What the exercise asks:
From the first line to the last, output the records exactly and drop any images.

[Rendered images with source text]
________________________

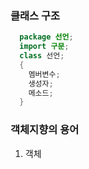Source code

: ### 클래스 구조
```java
  package 선언;
  import 구문;
  class 선언;
  {
    멤버변수;
    생성자;
    메소드;
  }
```
### 객체지향의 용어
1. 객체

________________________

Finished exercise:
Source code

: ### 클래스 구조
```java
  package 선언;
  import 구문;
  class 선언;
  {
    멤버변수;
    생성자;
    메소드;
  }
```
### 객체지향의 용어
1. 객체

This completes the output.